▸ **GIVEN RECORDS**:
══════════════════════════════

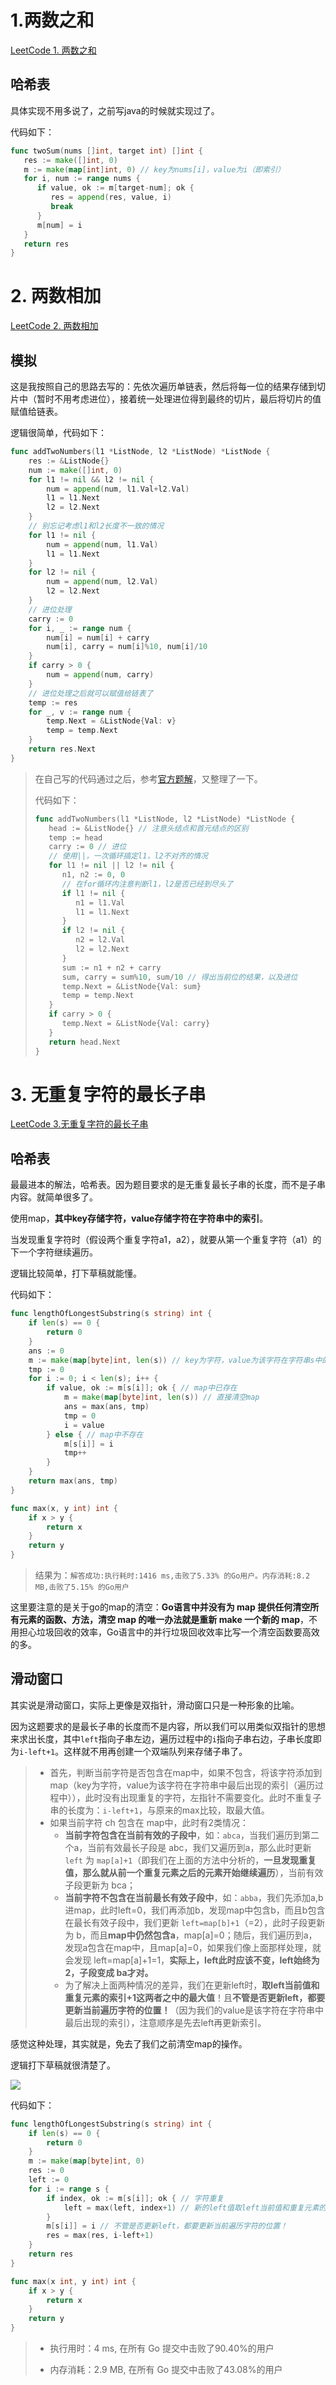 # 1.两数之和

[LeetCode 1. 两数之和](https://leetcode.cn/problems/two-sum/)

## 哈希表

具体实现不用多说了，之前写java的时候就实现过了。

代码如下：

```go
func twoSum(nums []int, target int) []int {
   res := make([]int, 0)
   m := make(map[int]int, 0) // key为nums[i]，value为i（即索引）
   for i, num := range nums {
      if value, ok := m[target-num]; ok {
         res = append(res, value, i)
         break
      }
      m[num] = i
   }
   return res
}
```



# 2. 两数相加

[LeetCode 2. 两数相加](https://leetcode.cn/problems/add-two-numbers/)

## 模拟

这是我按照自己的思路去写的：先依次遍历单链表，然后将每一位的结果存储到切片中（暂时不用考虑进位），接着统一处理进位得到最终的切片，最后将切片的值赋值给链表。

逻辑很简单，代码如下：

```go
func addTwoNumbers(l1 *ListNode, l2 *ListNode) *ListNode {
	res := &ListNode{}
	num := make([]int, 0)
	for l1 != nil && l2 != nil {
		num = append(num, l1.Val+l2.Val)
		l1 = l1.Next
		l2 = l2.Next
	}
	// 别忘记考虑l1和l2长度不一致的情况
	for l1 != nil {
		num = append(num, l1.Val)
		l1 = l1.Next
	}
	for l2 != nil {
		num = append(num, l2.Val)
		l2 = l2.Next
	}
	// 进位处理
	carry := 0
	for i, _ := range num {
		num[i] = num[i] + carry
		num[i], carry = num[i]%10, num[i]/10
	}
	if carry > 0 {
		num = append(num, carry)
	}
	// 进位处理之后就可以赋值给链表了
	temp := res
	for _, v := range num {
		temp.Next = &ListNode{Val: v}
		temp = temp.Next
	}
	return res.Next
}
```

> 在自己写的代码通过之后，参考[官方题解](https://leetcode.cn/problems/add-two-numbers/solution/liang-shu-xiang-jia-by-leetcode-solution/)，又整理了一下。
>
> 代码如下：
>
> ```go
> func addTwoNumbers(l1 *ListNode, l2 *ListNode) *ListNode {
>    head := &ListNode{} // 注意头结点和首元结点的区别
>    temp := head
>    carry := 0 // 进位
>    // 使用||，一次循环搞定l1，l2不对齐的情况
>    for l1 != nil || l2 != nil {
>       n1, n2 := 0, 0
>       // 在for循环内注意判断l1，l2是否已经到尽头了
>       if l1 != nil {
>          n1 = l1.Val
>          l1 = l1.Next
>       }
>       if l2 != nil {
>          n2 = l2.Val
>          l2 = l2.Next
>       }
>       sum := n1 + n2 + carry
>       sum, carry = sum%10, sum/10 // 得出当前位的结果，以及进位
>       temp.Next = &ListNode{Val: sum}
>       temp = temp.Next
>    }
>    if carry > 0 {
>       temp.Next = &ListNode{Val: carry}
>    }
>    return head.Next
> }
> ```

# 3. 无重复字符的最长子串

[LeetCode 3.无重复字符的最长子串](https://leetcode.cn/problems/longest-substring-without-repeating-characters/)

## 哈希表

最最进本的解法，哈希表。因为题目要求的是无重复最长子串的长度，而不是子串内容。就简单很多了。

使用map，**其中key存储字符，value存储字符在字符串中的索引**。

当发现重复字符时（假设两个重复字符a1，a2），就要从第一个重复字符（a1）的下一个字符继续遍历。

逻辑比较简单，打下草稿就能懂。

代码如下：

```go
func lengthOfLongestSubstring(s string) int {
	if len(s) == 0 {
		return 0
	}
	ans := 0
	m := make(map[byte]int, len(s)) // key为字符，value为该字符在字符串s中的索引
	tmp := 0
	for i := 0; i < len(s); i++ {
		if value, ok := m[s[i]]; ok { // map中已存在
			m = make(map[byte]int, len(s)) // 直接清空map
			ans = max(ans, tmp)
			tmp = 0
			i = value
		} else { // map中不存在
			m[s[i]] = i
			tmp++
		}
	}
	return max(ans, tmp)
}

func max(x, y int) int {
	if x > y {
		return x
	}
	return y
}
```

> 结果为：`解答成功:执行耗时:1416 ms,击败了5.33% 的Go用户。内存消耗:8.2 MB,击败了5.15% 的Go用户`

这里要注意的是关于go的map的清空：**Go语言中并没有为 map 提供任何清空所有元素的函数、方法，清空 map 的唯一办法就是重新 make 一个新的 map**，不用担心垃圾回收的效率，Go语言中的并行垃圾回收效率比写一个清空函数要高效的多。

## 滑动窗口

其实说是滑动窗口，实际上更像是双指针，滑动窗口只是一种形象的比喻。

因为这题要求的是最长子串的长度而不是内容，所以我们可以用类似双指针的思想来求出长度，其中`left`指向子串左边，遍历过程中的`i`指向子串右边，子串长度即为`i-left+1`。这样就不用再创建一个双端队列来存储子串了。

> - 首先，判断当前字符是否包含在map中，如果不包含，将该字符添加到map（key为字符，value为该字符在字符串中最后出现的索引（遍历过程中）），此时没有出现重复的字符，左指针不需要变化。此时不重复子串的长度为：`i-left+1`，与原来的max比较，取最大值。
> - 如果当前字符 ch 包含在 map中，此时有2类情况：
>   - **当前字符包含在当前有效的子段中**，如：`abca`，当我们遍历到第二个a，当前有效最长子段是 abc，我们又遍历到a，那么此时更新 `left` 为 `map[a]+1`（即我们在上面的方法中分析的，**一旦发现重复值，那么就从前一个重复元素之后的元素开始继续遍历**），当前有效子段更新为 bca；
>   - **当前字符不包含在当前最长有效子段中**，如：`abba`，我们先添加a,b进map，此时left=0，我们再添加b，发现map中包含b，而且b包含在最长有效子段中，我们更新 `left=map[b]+1`（=2），此时子段更新为 b，而且**map中仍然包含a**，map[a]=0；随后，我们遍历到a，发现a包含在map中，且map[a]=0，如果我们像上面那样处理，就会发现 left=map[a]+1=1，**实际上，left此时应该不变，left始终为2，子段变成 ba才对。**
>   - 为了解决上面两种情况的差异，我们在更新left时，**取left当前值和重复元素的索引+1这两者之中的最大值**！且**不管是否更新left，都要更新当前遍历字符的位置！**（因为我们的value是该字符在字符串中最后出现的索引），注意顺序是先去left再更新索引。

感觉这种处理，其实就是，免去了我们之前清空map的操作。

逻辑打下草稿就很清楚了。

![](https://img-qingbo.oss-cn-beijing.aliyuncs.com/img/20220824212223.jpg)

代码如下：

```go
func lengthOfLongestSubstring(s string) int {
	if len(s) == 0 {
		return 0
	}
	m := make(map[byte]int, 0)
	res := 0
	left := 0
	for i := range s {
		if index, ok := m[s[i]]; ok { // 字符重复
			left = max(left, index+1) // 新的left值取left当前值和重复元素的索引+1这两者之中的最大值
		}
		m[s[i]] = i // 不管是否更新left，都要更新当前遍历字符的位置！
		res = max(res, i-left+1)
	}
	return res
}

func max(x int, y int) int {
	if x > y {
		return x
	}
	return y
}
```

> - 执行用时：4 ms, 在所有 Go 提交中击败了90.40%的用户
>
> - 内存消耗：2.9 MB, 在所有 Go 提交中击败了43.08%的用户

══════════════════════════════

▸ **YOUR OBJECTIVE**: Scan the data above, find each line with "func", and copy it.

▸ **TASK RESPONSE**:
func twoSum(nums []int, target int) []int {
func addTwoNumbers(l1 *ListNode, l2 *ListNode) *ListNode {
> func addTwoNumbers(l1 *ListNode, l2 *ListNode) *ListNode {
func lengthOfLongestSubstring(s string) int {
func max(x, y int) int {
func lengthOfLongestSubstring(s string) int {
func max(x int, y int) int {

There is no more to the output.